Extracted information -

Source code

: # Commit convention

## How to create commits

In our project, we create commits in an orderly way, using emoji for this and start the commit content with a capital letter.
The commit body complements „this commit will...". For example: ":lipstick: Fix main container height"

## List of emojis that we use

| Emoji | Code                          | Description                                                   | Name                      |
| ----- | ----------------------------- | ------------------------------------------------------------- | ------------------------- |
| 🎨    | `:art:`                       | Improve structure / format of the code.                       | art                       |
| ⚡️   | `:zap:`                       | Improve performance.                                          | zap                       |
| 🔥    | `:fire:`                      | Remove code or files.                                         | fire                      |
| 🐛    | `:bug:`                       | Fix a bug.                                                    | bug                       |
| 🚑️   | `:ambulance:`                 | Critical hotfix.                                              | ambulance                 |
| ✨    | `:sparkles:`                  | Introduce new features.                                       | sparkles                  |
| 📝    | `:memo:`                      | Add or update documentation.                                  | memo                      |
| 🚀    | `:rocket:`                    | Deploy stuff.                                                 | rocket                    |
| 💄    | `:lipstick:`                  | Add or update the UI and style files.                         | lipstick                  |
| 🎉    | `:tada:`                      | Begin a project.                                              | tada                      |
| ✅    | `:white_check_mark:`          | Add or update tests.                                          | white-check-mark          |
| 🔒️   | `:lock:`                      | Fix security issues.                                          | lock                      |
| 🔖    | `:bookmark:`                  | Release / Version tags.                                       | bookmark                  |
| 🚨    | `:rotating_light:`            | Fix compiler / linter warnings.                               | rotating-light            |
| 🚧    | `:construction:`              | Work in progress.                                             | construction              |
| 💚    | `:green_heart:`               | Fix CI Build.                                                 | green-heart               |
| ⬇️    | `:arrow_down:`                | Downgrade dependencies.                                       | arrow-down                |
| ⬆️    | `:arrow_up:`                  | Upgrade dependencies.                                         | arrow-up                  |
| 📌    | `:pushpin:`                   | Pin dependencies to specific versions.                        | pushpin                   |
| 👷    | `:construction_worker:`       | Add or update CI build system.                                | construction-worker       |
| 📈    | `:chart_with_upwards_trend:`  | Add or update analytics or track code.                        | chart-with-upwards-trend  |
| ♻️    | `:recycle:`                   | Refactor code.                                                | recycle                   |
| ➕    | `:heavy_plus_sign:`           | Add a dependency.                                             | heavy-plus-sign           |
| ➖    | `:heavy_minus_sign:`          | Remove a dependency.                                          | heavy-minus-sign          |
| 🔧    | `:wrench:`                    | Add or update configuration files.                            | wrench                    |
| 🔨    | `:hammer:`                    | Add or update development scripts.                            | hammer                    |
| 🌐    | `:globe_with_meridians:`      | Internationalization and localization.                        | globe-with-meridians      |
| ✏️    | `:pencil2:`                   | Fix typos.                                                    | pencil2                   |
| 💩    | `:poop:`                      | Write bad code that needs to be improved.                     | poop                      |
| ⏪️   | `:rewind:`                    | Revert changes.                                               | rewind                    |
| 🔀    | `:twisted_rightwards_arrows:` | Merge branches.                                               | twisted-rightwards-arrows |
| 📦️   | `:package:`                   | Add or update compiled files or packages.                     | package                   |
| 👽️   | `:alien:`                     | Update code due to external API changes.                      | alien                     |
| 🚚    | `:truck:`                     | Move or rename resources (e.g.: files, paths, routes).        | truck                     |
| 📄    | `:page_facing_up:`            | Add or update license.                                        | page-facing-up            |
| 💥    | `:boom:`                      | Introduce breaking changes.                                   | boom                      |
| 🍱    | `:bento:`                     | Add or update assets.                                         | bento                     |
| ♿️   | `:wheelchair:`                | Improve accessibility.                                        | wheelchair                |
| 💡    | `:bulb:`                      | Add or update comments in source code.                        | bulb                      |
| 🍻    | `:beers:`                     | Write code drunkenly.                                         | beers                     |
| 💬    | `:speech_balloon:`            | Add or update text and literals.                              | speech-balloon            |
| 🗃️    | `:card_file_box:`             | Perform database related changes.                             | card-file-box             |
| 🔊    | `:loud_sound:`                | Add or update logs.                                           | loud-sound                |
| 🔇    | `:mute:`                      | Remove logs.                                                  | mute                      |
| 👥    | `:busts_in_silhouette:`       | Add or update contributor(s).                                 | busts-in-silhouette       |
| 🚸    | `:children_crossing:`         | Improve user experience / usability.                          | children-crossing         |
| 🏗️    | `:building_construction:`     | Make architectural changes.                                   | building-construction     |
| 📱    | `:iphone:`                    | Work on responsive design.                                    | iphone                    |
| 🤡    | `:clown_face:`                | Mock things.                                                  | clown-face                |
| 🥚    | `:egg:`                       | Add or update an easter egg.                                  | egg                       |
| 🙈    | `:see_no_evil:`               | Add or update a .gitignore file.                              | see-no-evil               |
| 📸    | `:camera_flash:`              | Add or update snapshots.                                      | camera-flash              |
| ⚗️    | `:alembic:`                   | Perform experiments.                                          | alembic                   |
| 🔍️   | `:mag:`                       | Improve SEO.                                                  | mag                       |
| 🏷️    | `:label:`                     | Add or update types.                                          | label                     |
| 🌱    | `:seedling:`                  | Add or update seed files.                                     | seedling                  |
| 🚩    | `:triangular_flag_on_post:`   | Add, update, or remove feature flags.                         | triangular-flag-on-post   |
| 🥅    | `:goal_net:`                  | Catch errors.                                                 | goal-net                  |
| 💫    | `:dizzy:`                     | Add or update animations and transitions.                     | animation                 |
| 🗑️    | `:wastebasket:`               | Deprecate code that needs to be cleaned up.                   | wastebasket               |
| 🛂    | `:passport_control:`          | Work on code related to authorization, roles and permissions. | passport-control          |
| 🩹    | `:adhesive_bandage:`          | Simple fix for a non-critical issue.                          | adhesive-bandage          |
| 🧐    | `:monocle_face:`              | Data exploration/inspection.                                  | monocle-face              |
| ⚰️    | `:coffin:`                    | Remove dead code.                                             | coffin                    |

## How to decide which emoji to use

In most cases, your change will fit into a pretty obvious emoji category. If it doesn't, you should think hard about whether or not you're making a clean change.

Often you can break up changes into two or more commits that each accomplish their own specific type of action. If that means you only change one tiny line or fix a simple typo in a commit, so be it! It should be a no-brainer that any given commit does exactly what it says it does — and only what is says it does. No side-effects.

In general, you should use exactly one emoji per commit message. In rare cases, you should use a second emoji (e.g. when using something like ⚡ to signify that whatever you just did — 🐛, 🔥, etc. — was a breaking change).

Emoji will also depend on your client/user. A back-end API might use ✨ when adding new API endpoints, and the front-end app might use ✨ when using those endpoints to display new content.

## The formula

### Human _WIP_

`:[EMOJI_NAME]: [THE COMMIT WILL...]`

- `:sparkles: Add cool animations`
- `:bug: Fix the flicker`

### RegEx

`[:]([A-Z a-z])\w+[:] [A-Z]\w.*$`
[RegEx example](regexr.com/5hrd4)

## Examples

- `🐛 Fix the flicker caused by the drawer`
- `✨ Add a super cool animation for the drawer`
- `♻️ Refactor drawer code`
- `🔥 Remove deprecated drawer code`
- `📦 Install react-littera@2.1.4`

Problem statement - Please reproduce exactly the lines in the listing above from the one containing "Add a dependency." through the one containing "Write bad code", both included, and nothing more.

Response area -
| ➕    | `:heavy_plus_sign:`           | Add a dependency.                                             | heavy-plus-sign           |
| ➖    | `:heavy_minus_sign:`          | Remove a dependency.                                          | heavy-minus-sign          |
| 🔧    | `:wrench:`                    | Add or update configuration files.                            | wrench                    |
| 🔨    | `:hammer:`                    | Add or update development scripts.                            | hammer                    |
| 🌐    | `:globe_with_meridians:`      | Internationalization and localization.                        | globe-with-meridians      |
| ✏️    | `:pencil2:`                   | Fix typos.                                                    | pencil2                   |
| 💩    | `:poop:`                      | Write bad code that needs to be improved.                     | poop                      |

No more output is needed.